A book with a photo of a train car about to go through a tunnel

Railroad Semantics #1: Eugene, Portland, Pocatello, and Back!

by Aaron Dactyl Author

Devoted to trainhopping and railroad culture, Aaron Dactyl's first Railroad Semantics zine describes the sights, sounds, successes, and defeats of riding around the U.S. inside of (and sometimes on top of!) freight trains. This first issue, re-published here in book form, explores a round-trip, early-spring train ride from Portland to Pocatello and back, as well as a long, winter ride to Eugene. Both informative and entertaining, issue one also features a wide array of articles on railroads and rail-related activity, letters, postcards, and is full of absolutely gorgeous photographs of landscapes and hobo graffiti--a poetic sense of adventure captured in words, pictures, and scenic vistas!
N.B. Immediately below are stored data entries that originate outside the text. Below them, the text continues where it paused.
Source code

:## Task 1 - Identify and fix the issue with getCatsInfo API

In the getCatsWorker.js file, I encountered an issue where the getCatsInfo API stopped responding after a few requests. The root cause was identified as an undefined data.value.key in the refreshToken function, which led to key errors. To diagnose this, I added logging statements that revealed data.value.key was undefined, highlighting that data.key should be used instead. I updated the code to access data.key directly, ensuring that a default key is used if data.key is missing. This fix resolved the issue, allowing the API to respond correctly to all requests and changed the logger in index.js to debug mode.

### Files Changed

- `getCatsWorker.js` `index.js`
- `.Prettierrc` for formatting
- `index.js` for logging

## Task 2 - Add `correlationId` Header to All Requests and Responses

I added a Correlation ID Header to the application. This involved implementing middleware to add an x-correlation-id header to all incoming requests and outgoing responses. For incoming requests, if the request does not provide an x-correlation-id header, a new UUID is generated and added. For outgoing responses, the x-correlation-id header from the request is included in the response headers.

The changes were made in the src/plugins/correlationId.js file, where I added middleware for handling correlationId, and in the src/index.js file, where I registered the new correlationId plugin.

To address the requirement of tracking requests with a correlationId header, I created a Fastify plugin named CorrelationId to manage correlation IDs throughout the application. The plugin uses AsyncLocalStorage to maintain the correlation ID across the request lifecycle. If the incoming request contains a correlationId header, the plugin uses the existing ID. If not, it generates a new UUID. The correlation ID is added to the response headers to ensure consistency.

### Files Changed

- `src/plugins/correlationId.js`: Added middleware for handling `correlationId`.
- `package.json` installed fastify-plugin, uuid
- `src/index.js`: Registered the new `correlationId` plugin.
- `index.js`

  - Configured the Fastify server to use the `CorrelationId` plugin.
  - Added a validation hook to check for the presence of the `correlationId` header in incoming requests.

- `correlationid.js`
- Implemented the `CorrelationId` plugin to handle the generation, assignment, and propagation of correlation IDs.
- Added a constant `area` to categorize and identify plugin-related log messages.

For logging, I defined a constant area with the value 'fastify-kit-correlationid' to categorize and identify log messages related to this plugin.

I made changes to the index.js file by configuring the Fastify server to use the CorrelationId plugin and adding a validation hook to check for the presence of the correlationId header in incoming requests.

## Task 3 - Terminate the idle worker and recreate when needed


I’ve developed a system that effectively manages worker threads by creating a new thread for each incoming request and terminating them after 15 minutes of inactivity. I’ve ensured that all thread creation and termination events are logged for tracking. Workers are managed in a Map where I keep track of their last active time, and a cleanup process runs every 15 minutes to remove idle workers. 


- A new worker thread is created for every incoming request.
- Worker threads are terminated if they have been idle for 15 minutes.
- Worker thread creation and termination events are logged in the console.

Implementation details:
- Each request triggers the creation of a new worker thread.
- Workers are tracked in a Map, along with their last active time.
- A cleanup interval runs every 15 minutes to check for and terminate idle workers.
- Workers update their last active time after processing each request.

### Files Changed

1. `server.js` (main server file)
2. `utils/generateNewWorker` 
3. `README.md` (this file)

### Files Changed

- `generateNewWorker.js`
  • Railroad Semantics #1: Eugene, Portland, Pocatello, and Back! image #1
  • Railroad Semantics #1: Eugene, Portland, Pocatello, and Back! image #2

Comments & Reviews

1/27/2013

it's easy reading, and I believe in finding a freight then hop it to it's destination

where ever it may be... going

2/21/2012

I enjoy reading about trainhopping when the author describes the sights they see, the adventures they embark on, the people they meet, and so on. Ya know, a good tale of traveling freely as they wish. I don't particularly care for the junkies and alcoholics that frequent these stories, and I definitely don't understand trainhopping lingo (which is mostly technical railroad stuff and slang regarding it). This zine kind of balances all these things. It involves a short trip where the author goes out to Pocatello, Idaho, Eugene, Oregon, and Portland (and all points in-between of course). Idaho is just one of those places that I've driven through a couple times and never really stopped for anything. But something about the desolation and open expanse of the area make me sort of want to go exploring. So to read about the big open sky, the surrounding mountains, the little go-nowhere towns is pretty neat. Rounding out this zine is a bunch of train graffiti photos, newspaper clippings about trains (the workers, derailments, deaths, arrests, and a bit of history), and some hand-written letters to others.

2/16/2012

My exposure to zines dealing with the culture of trainhopping is limited to... well, this zine right here. In Railroad Semantics, author Aaron Dactyl describes his short hops on freight lines in Washington State between "Eugene, Portland, Pocatello and Back" as the zine's subtitle states. In his despictions of these travels, Aaron writes as if he were talking to fellow hobos (my term, not his). He uses railroad terminology as if we, the readers, were also intimately familiar with the differences between a EEC and a DPU. This is less a detraction than the added weight of authenticity, and it makes the pictures he paints of the Pacific Northwest, and the isolation of solo train travel, no less appealing. Like the markings on railcars that train hoppers leave for each other, Aaron is simply sending a message to later travelers, warning them what to look out for by relating what he encountered in different yards.

1/4/2012

This is a promising new booklet zine about train hopping and train culture. This first issue is dedicated to an early spring ride from Portland to Pocatello and back. The description of the characters, the landscape and trains Aaron meets on this trip make it seem like you are there. I have never jumped a train and at this point in my life doubt that I ever will, but this great little book (is it a book or a zine?) makes me feel like I was there.I also enjoyed the short story about Bill Wyoming a town of around five people with an 112 room hotel because of its position as an overnight for train crews. This book (I have now decided it is a short book, not a zine) also has a lot of great photos of the scenery of ride and a lot of great hobo art.